> **TASK TO CARRY OUT**: Print the full listing exactly.

> **EXTRACTED INFORMATION**:
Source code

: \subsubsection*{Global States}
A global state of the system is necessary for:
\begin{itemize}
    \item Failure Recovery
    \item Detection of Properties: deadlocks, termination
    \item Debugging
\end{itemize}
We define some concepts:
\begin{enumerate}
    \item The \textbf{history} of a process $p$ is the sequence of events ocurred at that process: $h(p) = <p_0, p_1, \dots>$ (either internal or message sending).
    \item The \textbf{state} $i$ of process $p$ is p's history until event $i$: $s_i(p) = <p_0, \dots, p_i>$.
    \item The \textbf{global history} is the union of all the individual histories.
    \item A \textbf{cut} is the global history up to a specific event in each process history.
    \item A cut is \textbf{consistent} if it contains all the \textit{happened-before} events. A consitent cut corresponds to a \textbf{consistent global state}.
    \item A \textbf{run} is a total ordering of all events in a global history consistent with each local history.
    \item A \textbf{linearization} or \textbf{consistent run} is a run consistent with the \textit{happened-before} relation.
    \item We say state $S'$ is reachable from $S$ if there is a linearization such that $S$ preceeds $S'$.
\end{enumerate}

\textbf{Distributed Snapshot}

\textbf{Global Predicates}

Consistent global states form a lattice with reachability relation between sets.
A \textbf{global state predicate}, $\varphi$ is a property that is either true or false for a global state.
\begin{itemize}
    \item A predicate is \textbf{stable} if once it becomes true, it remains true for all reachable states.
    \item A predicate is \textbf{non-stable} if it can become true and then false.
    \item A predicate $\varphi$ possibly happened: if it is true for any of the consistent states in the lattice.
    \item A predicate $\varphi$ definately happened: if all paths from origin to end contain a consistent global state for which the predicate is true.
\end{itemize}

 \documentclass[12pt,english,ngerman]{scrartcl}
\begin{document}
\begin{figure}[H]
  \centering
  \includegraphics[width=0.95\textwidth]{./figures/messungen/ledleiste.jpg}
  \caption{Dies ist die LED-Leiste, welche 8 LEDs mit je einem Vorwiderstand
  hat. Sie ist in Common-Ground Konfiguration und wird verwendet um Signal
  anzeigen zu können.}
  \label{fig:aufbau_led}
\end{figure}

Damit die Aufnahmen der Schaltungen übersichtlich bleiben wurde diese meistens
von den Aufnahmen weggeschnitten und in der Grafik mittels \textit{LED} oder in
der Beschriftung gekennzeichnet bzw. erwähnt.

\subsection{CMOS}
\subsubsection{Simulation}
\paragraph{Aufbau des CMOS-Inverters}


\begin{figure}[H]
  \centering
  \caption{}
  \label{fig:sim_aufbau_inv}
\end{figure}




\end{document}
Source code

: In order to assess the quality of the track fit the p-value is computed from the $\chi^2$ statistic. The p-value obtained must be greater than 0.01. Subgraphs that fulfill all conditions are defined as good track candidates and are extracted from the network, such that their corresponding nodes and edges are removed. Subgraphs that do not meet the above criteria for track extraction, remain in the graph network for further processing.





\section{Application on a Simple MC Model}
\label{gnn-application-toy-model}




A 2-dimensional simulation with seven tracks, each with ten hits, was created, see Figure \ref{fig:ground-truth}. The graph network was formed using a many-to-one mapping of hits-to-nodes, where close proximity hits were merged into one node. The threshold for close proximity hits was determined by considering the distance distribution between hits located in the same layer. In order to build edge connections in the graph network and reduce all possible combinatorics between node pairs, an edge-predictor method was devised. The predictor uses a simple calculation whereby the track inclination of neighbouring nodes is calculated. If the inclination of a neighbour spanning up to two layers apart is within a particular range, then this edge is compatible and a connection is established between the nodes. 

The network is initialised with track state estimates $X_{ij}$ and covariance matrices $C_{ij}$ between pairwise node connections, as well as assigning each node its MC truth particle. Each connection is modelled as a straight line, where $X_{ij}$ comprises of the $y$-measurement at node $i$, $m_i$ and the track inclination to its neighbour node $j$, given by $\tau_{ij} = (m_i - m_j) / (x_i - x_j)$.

> **COMPLETED TASK**:
Source code

: \subsubsection*{Global States}
A global state of the system is necessary for:
\begin{itemize}
    \item Failure Recovery
    \item Detection of Properties: deadlocks, termination
    \item Debugging
\end{itemize}
We define some concepts:
\begin{enumerate}
    \item The \textbf{history} of a process $p$ is the sequence of events ocurred at that process: $h(p) = <p_0, p_1, \dots>$ (either internal or message sending).
    \item The \textbf{state} $i$ of process $p$ is p's history until event $i$: $s_i(p) = <p_0, \dots, p_i>$.
    \item The \textbf{global history} is the union of all the individual histories.
    \item A \textbf{cut} is the global history up to a specific event in each process history.
    \item A cut is \textbf{consistent} if it contains all the \textit{happened-before} events. A consitent cut corresponds to a \textbf{consistent global state}.
    \item A \textbf{run} is a total ordering of all events in a global history consistent with each local history.
    \item A \textbf{linearization} or \textbf{consistent run} is a run consistent with the \textit{happened-before} relation.
    \item We say state $S'$ is reachable from $S$ if there is a linearization such that $S$ preceeds $S'$.
\end{enumerate}

\textbf{Distributed Snapshot}

\textbf{Global Predicates}

Consistent global states form a lattice with reachability relation between sets.
A \textbf{global state predicate}, $\varphi$ is a property that is either true or false for a global state.
\begin{itemize}
    \item A predicate is \textbf{stable} if once it becomes true, it remains true for all reachable states.
    \item A predicate is \textbf{non-stable} if it can become true and then false.
    \item A predicate $\varphi$ possibly happened: if it is true for any of the consistent states in the lattice.
    \item A predicate $\varphi$ definately happened: if all paths from origin to end contain a consistent global state for which the predicate is true.
\end{itemize}

 \documentclass[12pt,english,ngerman]{scrartcl}
\begin{document}
\begin{figure}[H]
  \centering
  \includegraphics[width=0.95\textwidth]{./figures/messungen/ledleiste.jpg}
  \caption{Dies ist die LED-Leiste, welche 8 LEDs mit je einem Vorwiderstand
  hat. Sie ist in Common-Ground Konfiguration und wird verwendet um Signal
  anzeigen zu können.}
  \label{fig:aufbau_led}
\end{figure}

Damit die Aufnahmen der Schaltungen übersichtlich bleiben wurde diese meistens
von den Aufnahmen weggeschnitten und in der Grafik mittels \textit{LED} oder in
der Beschriftung gekennzeichnet bzw. erwähnt.

\subsection{CMOS}
\subsubsection{Simulation}
\paragraph{Aufbau des CMOS-Inverters}


\begin{figure}[H]
  \centering
  \caption{}
  \label{fig:sim_aufbau_inv}
\end{figure}




\end{document}
Source code

: In order to assess the quality of the track fit the p-value is computed from the $\chi^2$ statistic. The p-value obtained must be greater than 0.01. Subgraphs that fulfill all conditions are defined as good track candidates and are extracted from the network, such that their corresponding nodes and edges are removed. Subgraphs that do not meet the above criteria for track extraction, remain in the graph network for further processing.





\section{Application on a Simple MC Model}
\label{gnn-application-toy-model}




A 2-dimensional simulation with seven tracks, each with ten hits, was created, see Figure \ref{fig:ground-truth}. The graph network was formed using a many-to-one mapping of hits-to-nodes, where close proximity hits were merged into one node. The threshold for close proximity hits was determined by considering the distance distribution between hits located in the same layer. In order to build edge connections in the graph network and reduce all possible combinatorics between node pairs, an edge-predictor method was devised. The predictor uses a simple calculation whereby the track inclination of neighbouring nodes is calculated. If the inclination of a neighbour spanning up to two layers apart is within a particular range, then this edge is compatible and a connection is established between the nodes. 

The network is initialised with track state estimates $X_{ij}$ and covariance matrices $C_{ij}$ between pairwise node connections, as well as assigning each node its MC truth particle. Each connection is modelled as a straight line, where $X_{ij}$ comprises of the $y$-measurement at node $i$, $m_i$ and the track inclination to its neighbour node $j$, given by $\tau_{ij} = (m_i - m_j) / (x_i - x_j)$.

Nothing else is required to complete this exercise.